Compatibility, Deprecation, and Migration Plan
This is a complete new feature. We will not have any compatibility, deprecation, migration issues. Just like the command in the previous section, users could use this new feature via simply adding a few Flink config options.
Unlike Zookeeper, we do not have a TestingServer in the fabric8 Kubernetes client. So we just need to mock the dependency component and test the contract.
Fortunately, we could use minikube for the E2E tests. Start a Flink session/application cluster on K8s, kill one TaskManager pod or JobManager Pod and wait for the job recovered from the latest checkpoint successfully.
Moreover, we need to test the new introduced KubernetesHaService in a real K8s clusters.
- Running with multiple JobManagers.
- Kill the active one and the job should recover from latest checkpoint.
- Cancel or fail the job, all the HA data should be cleaned up.
- Delete JobManager deployment, the HA data should be retained. Then start the Flink cluster again, the Flink job should recover.
Alternative HA implementation
StatefulSet + PV + FileSystemHAService
Kubernetes StatefulSet could guarantee that there will never be more than 1 instance of a pod at any given time, which is different from a deployment.
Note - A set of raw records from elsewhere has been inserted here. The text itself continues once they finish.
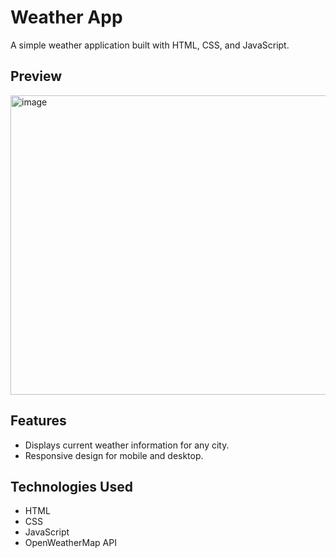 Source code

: # Weather App

A simple weather application built with HTML, CSS, and JavaScript. 

## Preview

<img width="626" height="479" alt="image" src="https://github.com/user-attachments/assets/b6d758a1-00a3-4674-b71c-61a0e6e156e3" />


## Features

- Displays current weather information for any city.  
- Responsive design for mobile and desktop.  

## Technologies Used

- HTML  
- CSS  
- JavaScript  
- OpenWeatherMap API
So it is quite appropriate to replace the leader election/retrieval. For the TaskManagers, the unique pod name “<ClusterID>-jobmanager-0” could always be used to reach to the JobManager.
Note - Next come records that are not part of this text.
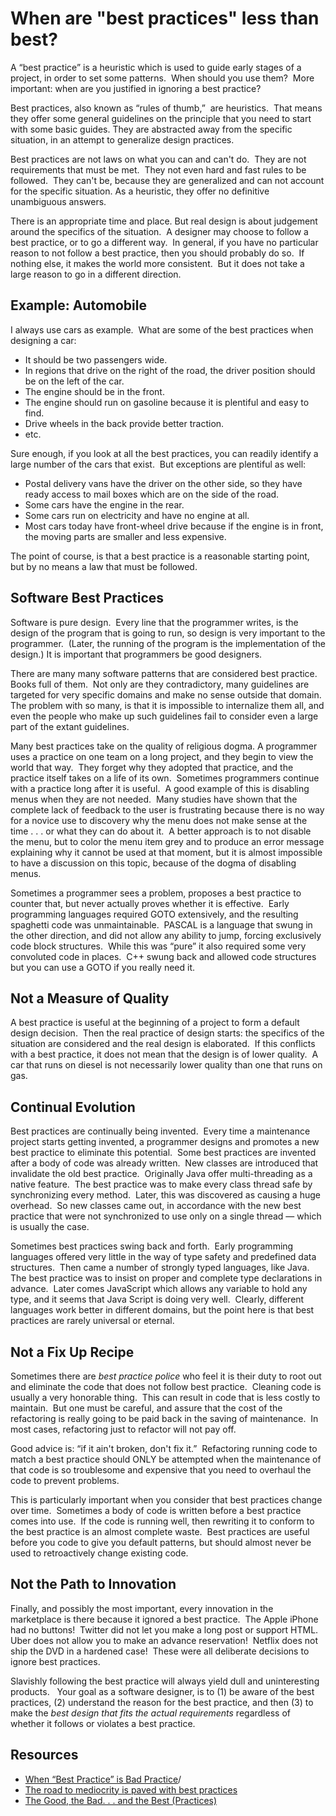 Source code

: #  When are "best practices" less than best?

A “best practice” is a heuristic which is used to guide early stages of a project, in order to set some patterns.  When should you use them?  More important: when are you justified in ignoring a best practice? 

Best practices, also known as “rules of thumb,”  are heuristics.  That means they offer some general guidelines on the principle that you need to start with some basic guides. They are abstracted away from the specific situation, in an attempt to generalize design practices. 

Best practices are not laws on what you can and can't do.  They are not requirements that must be met.  They not even hard and fast rules to be followed.  They can't be, because they are generalized and can not account for the specific situation. As a heuristic, they offer no definitive unambiguous answers. 

There is an appropriate time and place. But real design is about judgement around the specifics of the situation.  A designer may choose to follow a best practice, or to go a different way.  In general, if you have no particular reason to not follow a best practice, then you should probably do so.  If nothing else, it makes the world more consistent.  But it does not take a large reason to go in a different direction.

## Example: Automobile

I always use cars as example.  What are some of the best practices when designing a car:

*   It should be two passengers wide.
*   In regions that drive on the right of the road, the driver position should be on the left of the car.
*   The engine should be in the front.
*   The engine should run on gasoline because it is plentiful and easy to find.
*   Drive wheels in the back provide better traction.
*   etc.

Sure enough, if you look at all the best practices, you can readily identify a large number of the cars that exist.  But exceptions are plentiful as well:

*   Postal delivery vans have the driver on the other side, so they have ready access to mail boxes which are on the side of the road.
*   Some cars have the engine in the rear.
*   Some cars run on electricity and have no engine at all.
*   Most cars today have front-wheel drive because if the engine is in front, the moving parts are smaller and less expensive.

The point of course, is that a best practice is a reasonable starting point, but by no means a law that must be followed.

## Software Best Practices

Software is pure design.  Every line that the programmer writes, is the design of the program that is going to run, so design is very important to the programmer.  (Later, the running of the program is the implementation of the design.) It is important that programmers be good designers. 

There are many many software patterns that are considered best practice.  Books full of them.  Not only are they contradictory, many guidelines are targeted for very specific domains and make no sense outside that domain.  The problem with so many, is that it is impossible to internalize them all, and even the people who make up such guidelines fail to consider even a large part of the extant guidelines. 

Many best practices take on the quality of religious dogma. A programmer uses a practice on one team on a long project, and they begin to view the world that way.  They forget why they adopted that practice, and the practice itself takes on a life of its own.  Sometimes programmers continue with a practice long after it is useful.  A good example of this is disabling menus when they are not needed.  Many studies have shown that the complete lack of feedback to the user is frustrating because there is no way for a novice use to discovery why the menu does not make sense at the time . . . or what they can do about it.  A better approach is to not disable the menu, but to color the menu item grey and to produce an error message explaining why it cannot be used at that moment, but it is almost impossible to have a discussion on this topic, because of the dogma of disabling menus. 

Sometimes a programmer sees a problem, proposes a best practice to counter that, but never actually proves whether it is effective.  Early programming languages required GOTO extensively, and the resulting spaghetti code was unmaintainable.  PASCAL is a language that swung in the other direction, and did not allow any ability to jump, forcing exclusively code block structures.  While this was “pure” it also required some very convoluted code in places.  C++ swung back and allowed code structures but you can use a GOTO if you really need it.

## Not a Measure of Quality

A best practice is useful at the beginning of a project to form a default design decision.  Then the real practice of design starts: the specifics of the situation are considered and the real design is elaborated.  If this conflicts with a best practice, it does not mean that the design is of lower quality.  A car that runs on diesel is not necessarily lower quality than one that runs on gas.

## Continual Evolution

Best practices are continually being invented.  Every time a maintenance project starts getting invented, a programmer designs and promotes a new best practice to eliminate this potential.  Some best practices are invented after a body of code was already written.  New classes are introduced that invalidate the old best practice.  Originally Java offer multi-threading as a native feature.  The best practice was to make every class thread safe by synchronizing every method.  Later, this was discovered as causing a huge overhead.  So new classes came out, in accordance with the new best practice that were not synchronized to use only on a single thread — which is usually the case. 

Sometimes best practices swing back and forth.  Early programming languages offered very little in the way of type safety and predefined data structures.  Then came a number of strongly typed languages, like Java.  The best practice was to insist on proper and complete type declarations in advance.  Later comes JavaScript which allows any variable to hold any type, and it seems that Java Script is doing very well.  Clearly, different languages work better in different domains, but the point here is that best practices are rarely universal or eternal.

## Not a Fix Up Recipe

Sometimes there are _best practice police_ who feel it is their duty to root out and eliminate the code that does not follow best practice.  Cleaning code is usually a very honorable thing.  This can result in code that is less costly to maintain.  But one must be careful, and assure that the cost of the refactoring is really going to be paid back in the saving of maintenance.  In most cases, refactoring just to refactor will not pay off. 

Good advice is: “if it ain't broken, don't fix it.”  Refactoring running code to match a best practice should ONLY be attempted when the maintenance of that code is so troublesome and expensive that you need to overhaul the code to prevent problems. 

This is particularly important when you consider that best practices change over time.  Sometimes a body of code is written before a best practice comes into use.  If the code is running well, then rewriting it to conform to the best practice is an almost complete waste.  Best practices are useful before you code to give you default patterns, but should almost never be used to retroactively change existing code.

## Not the Path to Innovation

Finally, and possibly the most important, every innovation in the marketplace is there because it ignored a best practice.  The Apple iPhone had no buttons!  Twitter did not let you make a long post or support HTML.  Uber does not allow you to make an advance reservation!  Netflix does not ship the DVD in a hardened case!  These were all deliberate decisions to ignore best practices. 

Slavishly following the best practice will always yield dull and uninteresting products.   Your goal as a software designer, is to (1) be aware of the best practices, (2) understand the reason for the best practice, and then (3) to make the _best design that fits the actual requirements_ regardless of whether it follows or violates a best practice.

## Resources

*   [When “Best Practice” is Bad Practice](http://hildygottlieb.com/2009/09/20/when-%E2%80%9Cbest-practice%E2%80%9D-is-bad-practice)/
*   [The road to mediocrity is paved with best practices](https://www.invisionapp.com/blog/mediocrity-best-practices/)
*   [The Good, the Bad. . . and the Best (Practices)](http://opendatacon.org/good-bad-best-practices/)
Note: An except is manually force-deletion. If a Kubernetes node is down, and the user perform a force-deletion for the StatefulSet pod. We may have two running JobManagers then.
Kubernetes Persistent Volume(PV) has a lifecycle independent of any individual Pod that uses the PV. It could make Flink JobManager keep the local data after failover. So we just need to mount a PV as local path(e.g. /flink-ha) for the JobManager pod and set the high availability storage to the local directory. The job graph, running job registry, completed checkpoint and checkpoint counter also need to be stored in the local directory.
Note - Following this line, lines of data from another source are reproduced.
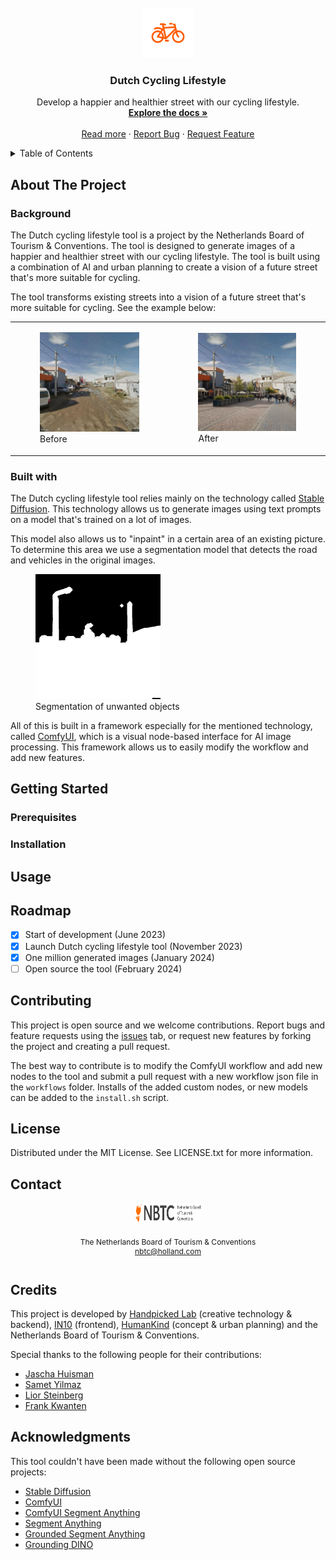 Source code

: <!-- PROJECT LOGO -->
<br />
<div align="center">
  <a href="https://github.com/dutchcyclinglifestyle/dutchcyclinglifestyle">
    <img src="assets/img/bike.png" alt="Logo" width="80" height="80">
  </a>

  <h3 align="center">Dutch Cycling Lifestyle</h3>

  <p align="center">
    Develop a happier and healthier street with our cycling lifestyle.
    <br />
    <a href="#getting-started"><strong>Explore the docs »</strong></a>
    <br />
    <br />
    <a href="https://www.holland.com/global/tourism/get-inspired/current/cycling-lifestyle.htm">Read more</a>
    ·
    <a href="https://github.com/dutchcyclinglifestyle/dutchcyclinglifestyle/issues">Report Bug</a>
    ·
    <a href="https://github.com/dutchcyclinglifestyle/dutchcyclinglifestyle/issues">Request Feature</a>
  </p>
</div>

<!-- TABLE OF CONTENTS -->
<details>
  <summary>Table of Contents</summary>
  <ol>
    <li>
      <a href="#about-the-project">About The Project</a>
      <ul>
        <li><a href="#background">Background</a></li>
        <li><a href="#built-with">Built With</a></li>
      </ul>
    </li>
    <li>
      <a href="#getting-started">Getting Started</a>
      <ul>
        <li><a href="#prerequisites">Prerequisites</a></li>
        <li><a href="#installation">Installation</a></li>
      </ul>
    </li>
    <li><a href="#usage">Usage</a></li>
    <li><a href="#roadmap">Roadmap</a></li>
    <li><a href="#contributing">Contributing</a></li>
    <li><a href="#license">License</a></li>
    <li><a href="#contact">Contact</a></li>
    <li><a href="#credits">Credits</a></li>
    <li><a href="#acknowledgments">Acknowledgments</a></li>
  </ol>
</details>

<!-- ABOUT THE PROJECT -->

## About The Project

### Background

The Dutch cycling lifestyle tool is a project by the Netherlands Board of Tourism & Conventions. The tool is designed to generate images of a happier and healthier street with our cycling lifestyle. The tool is built using a combination of AI and urban planning to create a vision of a future street that's more suitable for cycling.

The tool transforms existing streets into a vision of a future street that's more suitable for cycling. See the example below:

<!-- table with before and after images -->
<table>
  <tr>
    <td>
      <figure>
        <img src="assets/img/street_before.png" alt="Before" width="200">
        <figcaption>Before</figcaption>
      </figure>
    </td>
    <td>
      <figure>
        <img src="assets/img/street_after.png" alt="After" width="200">
        <figcaption>After</figcaption>
      </figure>
    </td>
  </tr>
</table>

### Built with

The Dutch cycling lifestyle tool relies mainly on the technology called [Stable Diffusion](https://github.com/CompVis/stable-diffusion). This technology allows us to generate images using text prompts on a model that's trained on a lot of images.

This model also allows us to "inpaint" in a certain area of an existing picture. To determine this area we use a segmentation model that detects the road and vehicles in the original images.

<figure>
  <img src="assets/img/street_segment.png" alt="Segmentation" width="200">
  <figcaption>Segmentation of unwanted objects</figcaption>
</figure>

All of this is built in a framework especially for the mentioned technology, called [ComfyUI](<[http://](https://github.com/comfyanonymous/ComfyUI)>), which is a visual node-based interface for AI image processing. This framework allows us to easily modify the workflow and add new features.

<!-- GETTING STARTED -->

## Getting Started

### Prerequisites

### Installation

## Usage

## Roadmap

- [x] Start of development (June 2023)
- [x] Launch Dutch cycling lifestyle tool (November 2023)
- [x] One million generated images (January 2024)
- [ ] Open source the tool (February 2024)

## Contributing

This project is open source and we welcome contributions. Report bugs and feature requests using the [issues](https://github.com/dutchcyclinglifestyle/dutchcyclinglifestyle/issues) tab, or request new features by forking the project and creating a pull request.

The best way to contribute is to modify the ComfyUI workflow and add new nodes to the tool and submit a pull request with a new workflow json file in the `workflows` folder. Installs of the added custom nodes, or new models can be added to the `install.sh` script.

<!-- LICENSE -->

## License

Distributed under the MIT License. See LICENSE.txt for more information.

## Contact

<div 
  style="display: flex;flex-direction: column;align-items: center;font-size: 12px;text-align:center">
  <img src="assets/img/nbtc_logo_full.svg" alt="Logo" width="104" height="31" style="margin-bottom:12px">
  <p>
  The Netherlands Board of Tourism & Conventions
  <br>
  <a href="mailto:nbtc@holland.com">nbtc@holland.com</a>
  </p>
</div>

<!-- Credits -->

## Credits

This project is developed by [Handpicked Lab](https://www.handpickedagencies.com/lab) (creative technology & backend), [IN10](https://www.in10.nl/) (frontend), [HumanKind](https://www.humankind.city/) (concept & urban planning) and the Netherlands Board of Tourism & Conventions.

Special thanks to the following people for their contributions:

- [Jascha Huisman](https://www.linkedin.com/in/jaschahuisman/)
- [Samet Yilmaz](https://www.linkedin.com/in/samet-yilmaz/)
- [Lior Steinberg](https://www.linkedin.com/in/liorsteinberg/)
- [Frank Kwanten](https://www.linkedin.com/in/frank-kwanten-1239049/)

<!-- ACKNOWLEDGMENTS -->

## Acknowledgments

This tool couldn't have been made without the following open source projects:

- [Stable Diffusion](https://www.github.com/CompVis/stable-diffusion)
- [ComfyUI](https://www.github.com/comfyanonymous/ComfyUI)
- [ComfyUI Segment Anything](https://github.com/storyicon/comfyui_segment_anything.git)
- [Segment Anything](https://segment-anything.com/)
- [Grounded Segment Anything](https://github.com/IDEA-Research/Grounded-Segment-Anything)
- [Grounding DINO](https://github.com/IDEA-Research/GroundingDINO)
FileSystemHAService is a new added simple high availability service implementation. It does not provide leader election/retrieval functionality. Unlike ZookeeperHAService and KubernetesHAService, it directly stores/recovers the HA data to/from local directory.
This HA solution is quite straightforward and could be implemented easily. However, the limitations are also quite obvious. First, it requires the Kubernetes cluster should have pre-configured PV, which is not always true especially in the unmanaged(self-built) cluster. Second, we could not support multiple JobManagers instances since we do not have an embedded leader election/retrieval service. Third, we need to change the current JobManager Deployment to StatefulSet.
In the future we could have both solutions for deploying Flink on K8s with HA enabled. And they could be used to different scenarios.
Lock and release
Concurrent modification could happen on job graph store and checkpoint store. So in current ZookeeperJobGraphStore and ZooKeeperCompletedCheckpointStore implementation, we are using lock and release to avoid concurrent add/delete of job graphs and checkpoints. The job graph and completed checkpoint could only be deleted by the owner or the owner has died. We add an ephemeral node under the persistent node to lock the node. And remove the ephemeral node when we want to release the lock. The following is an ephemeral node of lock.
However, we could not find an existing similar mechanism in Kubernetes. The ETCD does not support ephemeral key. So we need to do this in Flink. First, when we want to lock a specific key in ConfigMap, we will put the owner identify, lease duration, renew time in the ConfigMap annotation. The annotation will be cleaned up when releasing the lock. When we want to remove a job graph or checkpoints, it should satisfy the following conditions. If not, the delete operation could not be done.
- Current instance is the owner of the key.
- The owner annotation is empty, which means the owner has released the lock.
- The owner annotation timed out, which usually indicates the owner died.